Major Pattern Change Coming...

For most of November we have been enjoying temperatures above normal, which means highs generally in the 70s & nights in the 50s.  That is about to dramatically change as the upper trough over the west shifts to the east coast resulting in much colder air coming here for the next 2-3 weeks.

You can see why in these 2 graphics.  The top one is the current upper 500 mb (18,000') flow while the bottom is the forecast for Dec. 10th.  The deep trough over the east should result in freezing temperatures over the North Shore possibly reaching the South Shore once we get into December.


You can see how cold it is out west.  Once the upper trough shifts to the east, we'll be scrambling for the heavy weather gear.
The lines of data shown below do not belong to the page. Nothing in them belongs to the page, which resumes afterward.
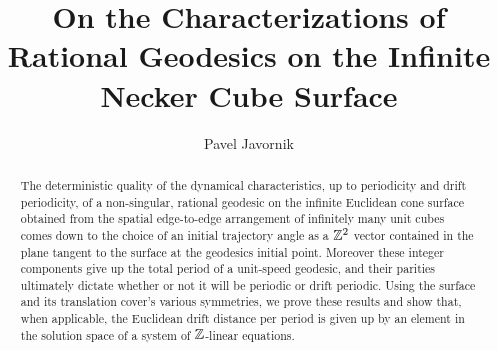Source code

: \documentclass[a4paper, 11pt]{article}
\begin{document}
\newtheorem{thm}{Theorem}[]
\newtheorem{Def}{Definition}[]
\newtheorem*{thm*}{Theorem}
\newtheorem*{def*}{Definition}
\newtheorem{lem}{Lemma}
\newtheorem*{rem}{Remark}
\newcommand{\shiftleft}[2]{\makebox[0pt][r]{\makebox[#1][l]{#2}}}
\newtheorem*{conj}{Conjecture}
\newtheorem{cor}{Corollary}[]

\newcommand{\compav}[1]{\textbf{\textcolor{blue}{#1}}}
\newcommand{\compat}[1]{\textbf{\textcolor{red}{#1}}}
\graphicspath{{images/}}


\setlength{\topmargin}{1in} %
\setlength{\oddsidemargin}{\topmargin} %

\setlength{\textheight}{11in} \setlength{\textwidth}{8.5in}
\setlength{\hoffset}{-1in} \setlength{\voffset}{-1in} \setlength{\evensidemargin}{\oddsidemargin} \addtolength{\textheight}{-2 \topmargin}\addtolength{\textwidth}{-2\oddsidemargin}
\setlength{\headheight}{0pt} \setlength{\headsep}{20pt} \setlength{\footskip}{20pt}
\addtolength{\textheight}{-\footskip} \addtolength{\textheight}{-\headheight} \addtolength{\textheight}{-\headsep}


\title{On the Characterizations of Rational Geodesics on the Infinite Necker Cube Surface}
\author{Pavel Javornik}
\date{}
\maketitle

%
\begin{abstract}
\noindent The deterministic quality of the dynamical characteristics, up to periodicity and drift periodicity, of a non-singular, rational geodesic on the infinite Euclidean cone surface obtained from the spatial edge-to-edge arrangement of infinitely many unit cubes comes down to the choice of an initial trajectory angle as a $\mathbb{Z}^2$ vector contained in the plane tangent to the surface at the geodesics initial point. Moreover these integer components give up the total period of a unit-speed geodesic, and their parities ultimately dictate whether or not it will be periodic or drift periodic. Using the surface and its translation cover's various symmetries, we prove these results and show that, when applicable, the Euclidean drift distance per period is given up by an element in the solution space of a system of $\mathbb{Z}$-linear equations.
\end{abstract}
\end{document}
In the short term, we're stuck under an extensive cloud cover associated with a stalled frontal boundary. Temps are in the 50s & 60s north of the front while we're 75-80 south.  Dew points around 70 give us a soupy, summer like feel to the air.  Most of the rains today should be north of the Lake shifting south towards dark.  The front may briefly sag southward on Saturday before jumping back to the north on Sunday.  Sunday looks to be the wettest day before the cold dry air plows in for next week.
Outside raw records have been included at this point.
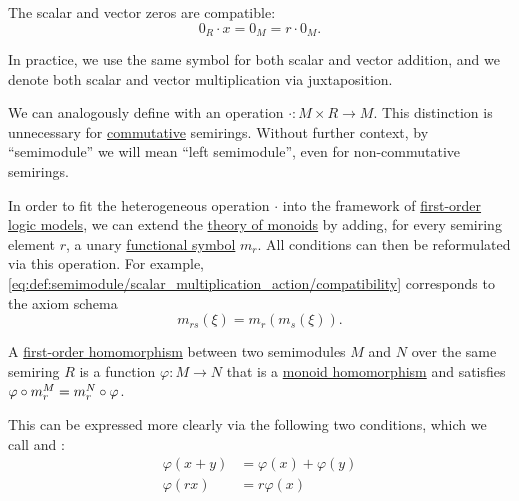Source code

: \begin{definition}
\begin{thmenum}
     The scalar and vector zeros are compatible:
    \begin{equation}\label{eq:def:semimodule/absorption}
      0_R \cdot x = 0_M = r \cdot 0_M.
    \end{equation}
  \end{thmenum}

  In practice, we use the same symbol for both scalar and vector addition, and we denote both scalar and vector multiplication via juxtaposition.

  We can analogously define  with an operation \( \cdot: M \times R \to M \). This distinction is unnecessary for \hyperref[def:magma/commutative]{commutative} semirings. Without further context, by \enquote{semimodule} we will mean \enquote{left semimodule}, even for non-commutative semirings.

  \begin{thmenum}
     In order to fit the heterogeneous operation \( \cdot \) into the framework of \hyperref[def:first_order_semantics/satisfiability]{first-order logic models}, we can extend the \hyperref[def:monoid/theory]{theory of monoids} by adding, for every semiring element \( r \), a unary \hyperref[def:first_order_language/func]{functional symbol} \( m_r \). All conditions can then be reformulated via this operation. For example, \eqref{eq:def:semimodule/scalar_multiplication_action/compatibility} corresponds to the axiom schema
    \begin{equation*}
      m_{rs}(\xi) = m_r(m_s(\xi)).
    \end{equation*}

     A \hyperref[def:first_order_homomorphism]{first-order homomorphism} between two semimodules \( M \) and \( N \) over the same semiring \( R \) is a function \( \varphi: M \to N \) that is a \hyperref[def:monoid/homomorphism]{monoid homomorphism} and satisfies \( \varphi \bincirc m_r^M = m_r^N \bincirc \varphi \).

    This can be expressed more clearly via the following two conditions, which we call  and :
    \begin{align}
      \varphi(x + y) &= \varphi(x) + \varphi(y) \label{def:semimodule/homomorphism/additive} \\
         \varphi(rx) &= r \varphi(x) \label{def:semimodule/homomorphism/homogeneity}
    \end{align}


\end{thmenum}
\end{definition}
There remains the potential for widespread heavy rainfall (4-6"+) to our west with locally 3-5"+ amount here during the next 2-3 days.
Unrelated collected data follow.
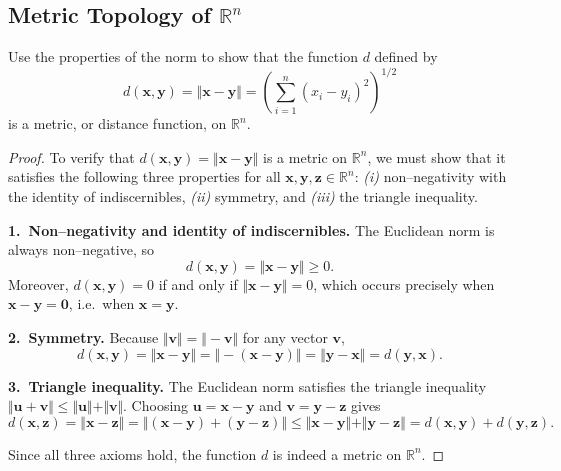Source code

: \documentclass[10pt]{extarticle}
\begin{document}
\subsection{Metric Topology of $\mathbb{R}^n$}

\begin{exercise}[4.1]
    Use the properties of the norm to show that the function $d$ defined by
    $$
        d(\mathbf{x}, \mathbf{y}) = \Vert \mathbf{x} - \mathbf{y} \Vert = \left(\sum_{i=1}^{n}(x_i - y_i)^2\right)^{1/2}
    $$
    is a metric, or distance function, on $\mathbb{R}^n$.
\end{exercise}

\begin{proof}
    To verify that $d(\mathbf{x}, \mathbf{y}) = \Vert \mathbf{x} - \mathbf{y} \Vert$ is a metric on $\mathbb{R}^n$, we must show that it satisfies the following three properties for all $\mathbf{x}, \mathbf{y}, \mathbf{z} \in \mathbb{R}^n$:
    \emph{(i)} non--negativity with the identity of indiscernibles, \emph{(ii)} symmetry, and \emph{(iii)} the triangle inequality.

    \medskip
    \textbf{1.~Non--negativity and identity of indiscernibles.} The Euclidean norm is always non--negative, so
    $$
        d(\mathbf{x}, \mathbf{y}) = \Vert \mathbf{x} - \mathbf{y} \Vert \ge 0.
    $$
    Moreover, $d(\mathbf{x}, \mathbf{y}) = 0$ if and only if $\Vert \mathbf{x} - \mathbf{y} \Vert = 0$, which occurs precisely when $\mathbf{x} - \mathbf{y} = \mathbf{0}$, i.e.~when $\mathbf{x} = \mathbf{y}$.

    \medskip
    \textbf{2.~Symmetry.} Because $\Vert \mathbf{v} \Vert = \Vert -\mathbf{v} \Vert$ for any vector $\mathbf{v}$,
    $$
        d(\mathbf{x}, \mathbf{y}) = \Vert \mathbf{x} - \mathbf{y} \Vert = \Vert -(\mathbf{x} - \mathbf{y}) \Vert = \Vert \mathbf{y} - \mathbf{x} \Vert = d(\mathbf{y}, \mathbf{x}).
    $$

    \medskip
    \textbf{3.~Triangle inequality.} The Euclidean norm satisfies the triangle inequality $\Vert \mathbf{u} + \mathbf{v} \Vert \le \Vert \mathbf{u} \Vert + \Vert \mathbf{v} \Vert$. Choosing $\mathbf{u} = \mathbf{x} - \mathbf{y}$ and $\mathbf{v} = \mathbf{y} - \mathbf{z}$ gives
    $$
        d(\mathbf{x}, \mathbf{z}) = \Vert \mathbf{x} - \mathbf{z} \Vert = \Vert (\mathbf{x} - \mathbf{y}) + (\mathbf{y} - \mathbf{z}) \Vert \le \Vert \mathbf{x} - \mathbf{y} \Vert + \Vert \mathbf{y} - \mathbf{z} \Vert = d(\mathbf{x}, \mathbf{y}) + d(\mathbf{y}, \mathbf{z}).
    $$

    Since all three axioms hold, the function $d$ is indeed a metric on $\mathbb{R}^n$.
\end{proof}
\end{document}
The upper low is back over New Mexico with lots of clouds hugging the Gulf from Texas to Florida.  Expect the rain shield to shift over us later this afternoon and evening.  This will not be a pretty weekend.  Stay tuned!



Thursday, November 26, 2020

Thankful Year of the Virus Almost Over...

2020 has not been a great year for most of us.  Some have lost loved ones, many have lost jobs.  The Hurricane Season was awful for Louisiana and, after a long hot summer, we look forward to colder air.
Some of you want to see snow like this scene from It's a Wonderful Life.  Believe it or not, some snow could fall as far south as the mountains of northern Georgia early next week.  Models still bring a freeze threat for the North Shore Tuesday and Wednesday mornings. Right now, there are no major storms in the U.S.


In the short term, a weak front has stalled over us that will keep our rain chances high through Sunday.  Clouds show the SW upper flow across the northern Gulf with several disturbances triggering waves of rain.